Halbherzige Liste der Steueroasen EU-Länder ziehen sich gegenseitig über den Tisch

Meinung · Die Liste der Steuerskandale fällt mindestens so lang aus wie die Versprechungen der Finanzminister, man werde etwas dagegen tun. Nach Luxleaks, den Panama- und den Paradise-Papers übertrafen sich die Finanzminister und Kommissare der EU mit Zusagen, man werde eine Schwarze Liste der Länder zusammenstellen, die mit Niedrigsteuern und Sparmodellen für Unternehmen und Promis Umleitungen am Finanzamt schaffen.

Halbherzige Liste der Steueroasen: EU-Länder ziehen sich gegenseitig über den Tisch
Foto: SZ/Robby Lorenz

Das Ergebnis ist enttäuschend, wenn auch keine Überraschung: Kaum jemand konnte wirklich glauben, dass die EU auch die Sünder in den eigenen Reihen an den Pranger stellt. Genauso ist es gekommen. Dass die Niederlande pro Jahr mehr Direktinvestitionen aus dem Ausland als Deutschland oder die USA verbuchen können, müsste eigentlich jedem auffallen. Die Zahlen stimmen, weil anschließend ebenso viel Geld wieder abfließt – von traumhaft niedrigen Abgabensätzen nur geringfügig geschmälert. Solange die Union nicht den Mut aufbringt, die Steuervermeidungspraktiken auch in den eigenen Reihen zu stoppen und Widerständler offen zu kritisieren, so lange fehlt ihr die Glaubwürdigkeit, weltweit als Saubermann aufzutreten. Die Schwarze Liste der Finanzminister fällt enttäuschend aus.

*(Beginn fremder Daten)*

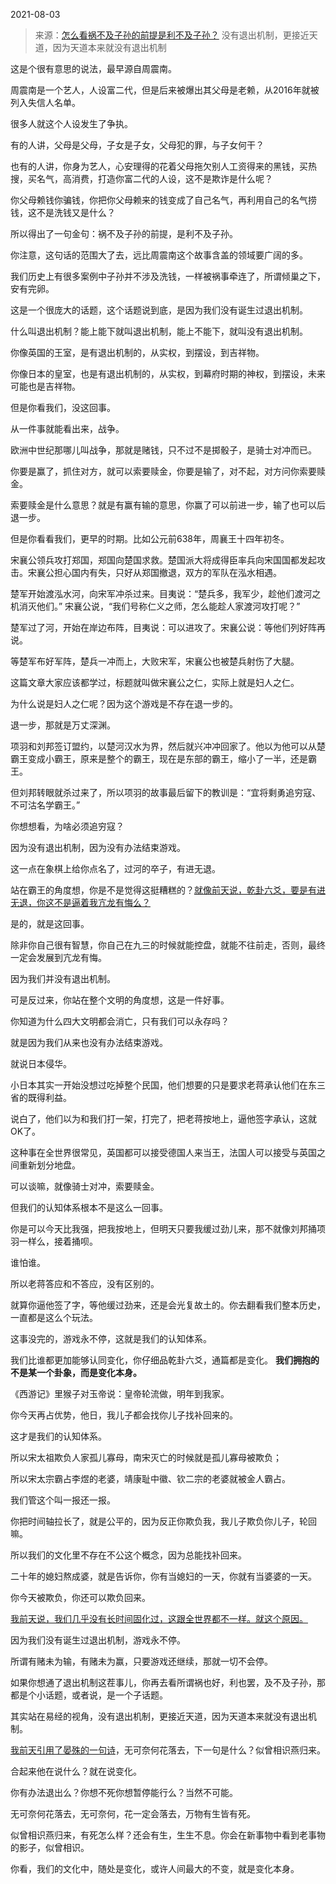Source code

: 2021-08-03

> 来源：[怎么看祸不及子孙的前提是利不及子孙？](http://mp.weixin.qq.com/s?__biz=MzU3NDc5Nzc0NQ==&mid=2247505664&idx=1&sn=9f2ad673c6fe3bbaa24e42eced59ddaf&chksm=fd2e75deca59fcc821b01c23328f9c566cafa0c852b7d7a13df891034f8271f91e760ae28da4&scene=27#wechat_redirect)
> 没有退出机制，更接近天道，因为天道本来就没有退出机制

这是个很有意思的说法，最早源自周震南。

  

周震南是一个艺人，人设富二代，但是后来被爆出其父母是老赖，从2016年就被列入失信人名单。

  

很多人就这个人设发生了争执。  

  

有的人讲，父母是父母，子女是子女，父母犯的罪，与子女何干？

  

也有的人讲，你身为艺人，心安理得的花着父母拖欠别人工资得来的黑钱，买热搜，买名气，高消费，打造你富二代的人设，这不是欺诈是什么呢？

  

你父母赖钱你骗钱，你把你父母赖来的钱变成了自己名气，再利用自己的名气捞钱，这不是洗钱又是什么？  

  

所以得出了一句金句：祸不及子孙的前提，是利不及子孙。  

  

你注意，这句话的范围大了去，远比周震南这个故事含盖的领域要广阔的多。  

  

我们历史上有很多案例中子孙并不涉及洗钱，一样被祸事牵连了，所谓倾巢之下，安有完卵。  

  

这是一个很庞大的话题，这个话题说到底，是因为我们没有诞生过退出机制。  

  

什么叫退出机制？能上能下就叫退出机制，能上不能下，就叫没有退出机制。  

  

你像英国的王室，是有退出机制的，从实权，到摆设，到吉祥物。  

  

你像日本的皇室，也是有退出机制的，从实权，到幕府时期的神权，到摆设，未来可能也是吉祥物。  

  

但是你看我们，没这回事。  

  

从一件事就能看出来，战争。

  

欧洲中世纪那哪儿叫战争，那就是赌钱，只不过不是掷骰子，是骑士对冲而已。

  

你要是赢了，抓住对方，就可以索要赎金，你要是输了，对不起，对方问你索要赎金。

  

索要赎金是什么意思？就是有赢有输的意思，你赢了可以前进一步，输了也可以后退一步。  

  

但是你看看我们，更早的时期。比如公元前638年，周襄王十四年初冬。

  

宋襄公领兵攻打郑国，郑国向楚国求救。楚国派大将成得臣率兵向宋国国都发起攻击。宋襄公担心国内有失，只好从郑国撤退，双方的军队在泓水相遇。

  

楚军开始渡泓水河，向宋军冲杀过来。目夷说：“楚兵多，我军少，趁他们渡河之机消灭他们。” 宋襄公说，“我们号称仁义之师，怎么能趁人家渡河攻打呢？”

  

楚军过了河，开始在岸边布阵，目夷说：可以进攻了。宋襄公说：等他们列好阵再说。

  

等楚军布好军阵，楚兵一冲而上，大败宋军，宋襄公也被楚兵射伤了大腿。

  

这篇文章大家应该都学过，标题就叫做宋襄公之仁，实际上就是妇人之仁。

  

为什么说是妇人之仁呢？因为这个游戏是不存在退一步的。  

  

退一步，那就是万丈深渊。

  

项羽和刘邦签订盟约，以楚河汉水为界，然后就兴冲冲回家了。他以为他可以从楚霸王变成小霸王，原来是整个的霸王，现在是东部的霸王，缩小了一半，还是霸王。

  

但刘邦转眼就杀过来了，所以项羽的故事最后留下的教训是：“宜将剩勇追穷寇、不可沽名学霸王。”

  

你想想看，为啥必须追穷寇？

  

因为没有退出机制，因为没有办法结束游戏。

  

这一点在象棋上给你点名了，过河的卒子，有进无退。

  

站在霸王的角度想，你是不是觉得这挺糟糕的？[就像前天说，乾卦六爻，要是有进无退，你这不是逼着我亢龙有悔么？](http://mp.weixin.qq.com/s?__biz=MzU3NDc5Nzc0NQ==&mid=2247505645&idx=2&sn=e053e0cfd43d332590aaeb0173119cec&chksm=fd2e7433ca59fd2599b3345c8b47b9f3d1033c50fd18b3b24d80b2bb1695b5dcf5f128189c78&scene=21#wechat_redirect)

  

是的，就是这回事。

  

除非你自己很有智慧，你自己在九三的时候就能控盘，就能不往前走，否则，最终一定会发展到亢龙有悔。

  

因为我们并没有退出机制。  

  

可是反过来，你站在整个文明的角度想，这是一件好事。  

  

你知道为什么四大文明都会消亡，只有我们可以永存吗？

  

就是因为我们从来也没有办法结束游戏。

  

就说日本侵华。

  

小日本其实一开始没想过吃掉整个民国，他们想要的只是要求老蒋承认他们在东三省的既得利益。

  

说白了，他们以为和我们打一架，打完了，把老蒋按地上，逼他签字承认，这就OK了。

  

这种事在全世界很常见，英国都可以接受德国人来当王，法国人可以接受与英国之间重新划分地盘。

  

可以谈嘛，就像骑士对冲，索要赎金。

  

但我们的认知体系根本不是这么一回事。

  

你是可以今天比我强，把我按地上，但明天只要我缓过劲儿来，那不就像刘邦捅项羽一样么，接着捅呗。

  

谁怕谁。

  

所以老蒋答应和不答应，没有区别的。

  

就算你逼他签了字，等他缓过劲来，还是会光复故土的。你去翻看我们整本历史，一直都是这么个玩法。

  

这事没完的，游戏永不停，这就是我们的认知体系。

  

我们比谁都更加能够认同变化，你仔细品乾卦六爻，通篇都是变化。 **我们拥抱的不是某一个卦象，而是变化本身。**

  

《西游记》里猴子对玉帝说：皇帝轮流做，明年到我家。

  

你今天再占优势，他日，我儿子都会找你儿子找补回来的。

  

这才是我们的认知体系。

  

所以宋太祖欺负人家孤儿寡母，南宋灭亡的时候就是孤儿寡母被欺负；

所以宋太宗霸占李煜的老婆，靖康耻中徽、钦二宗的老婆就被金人霸占。

  

我们管这个叫一报还一报。

  

你把时间轴拉长了，就是公平的，因为反正你欺负我，我儿子欺负你儿子，轮回嘛。  

  

所以我们的文化里不存在不公这个概念，因为总能找补回来。

  

二十年的媳妇熬成婆，就是告诉你，你有当媳妇的一天，你就有当婆婆的一天。

  

你今天被欺负，你还可以欺负回来。

  

[我前天说，我们几乎没有长时间固化过，这跟全世界都不一样。就这个原因。](http://mp.weixin.qq.com/s?__biz=MzU3NDc5Nzc0NQ==&mid=2247505645&idx=2&sn=e053e0cfd43d332590aaeb0173119cec&chksm=fd2e7433ca59fd2599b3345c8b47b9f3d1033c50fd18b3b24d80b2bb1695b5dcf5f128189c78&scene=21#wechat_redirect)

  

因为我们没有诞生过退出机制，游戏永不停。

  

所谓有赌未为输，有赌未为赢，只要游戏还继续，那就一切不会停。

  

如果你想通了退出机制这茬事儿，你再去看所谓祸也好，利也罢，及不及子孙，那都是个小话题，或者说，是一个子话题。  

  

其实站在易经的视角，没有退出机制，更接近天道，因为天道本来就没有退出机制。  

  

[我前天引用了晏殊的一句诗](http://mp.weixin.qq.com/s?__biz=MzU3NDc5Nzc0NQ==&mid=2247505645&idx=2&sn=e053e0cfd43d332590aaeb0173119cec&chksm=fd2e7433ca59fd2599b3345c8b47b9f3d1033c50fd18b3b24d80b2bb1695b5dcf5f128189c78&scene=21#wechat_redirect)，无可奈何花落去，下一句是什么？似曾相识燕归来。

  

合起来他在说什么？就在说变化。  

  

你有办法退出么？你想不死你想暂停能行么？当然不可能。

  

无可奈何花落去，无可奈何，花一定会落去，万物有生皆有死。

  

似曾相识燕归来，有死怎么样？还会有生，生生不息。你会在新事物中看到老事物的影子，似曾相识。

  

你看，我们的文化中，随处是变化，或许人间最大的不变，就是变化本身。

Diese Frustration dürfte aber noch weitergehen. Der Abschlussbericht des Sonderausschusses über die Panama-Papers, den die Abgeordneten des EU-Parlamentes in der nächsten Woche beschließen werden, strotzt vor Lücken und Versuchen, Sünder reinzuwaschen. Als ob sich nicht alle darüber geärgert haben, dass der Computerkonzern  Apple in Irland Steuervorteile in Höhe von 13 Milliarden Euro genießen konnte. Zuletzt lag der Steuersatz hier bei 0,05 Prozent. So etwas verzerrt nicht nur den Wettbewerb, es ist vor allem ein offener Affront gegen die vielen kleinen und mittelständischen Betriebe in den Mitgliedstaaten, die ihre Steuerlast als rein national arbeitende Firmen nicht verschieben können. Und vielen  Mitgliedstaaten gehen pro Jahr etliche Milliarden verloren, weil andere kleinen Oasen öffnen. Wie vor diesem Hintergrund die gestern ebenfalls beschlossene Besteuerung von Online-Unternehmen einigermaßen gerecht funktionieren soll, ist nicht abzusehen. Genau genommen setzen die EU-Staaten ihre Versuche fort, sich gegenseitig über den Tisch zu ziehen und den Nachbarn um lukrative und wichtige Einnahmen zu bringen.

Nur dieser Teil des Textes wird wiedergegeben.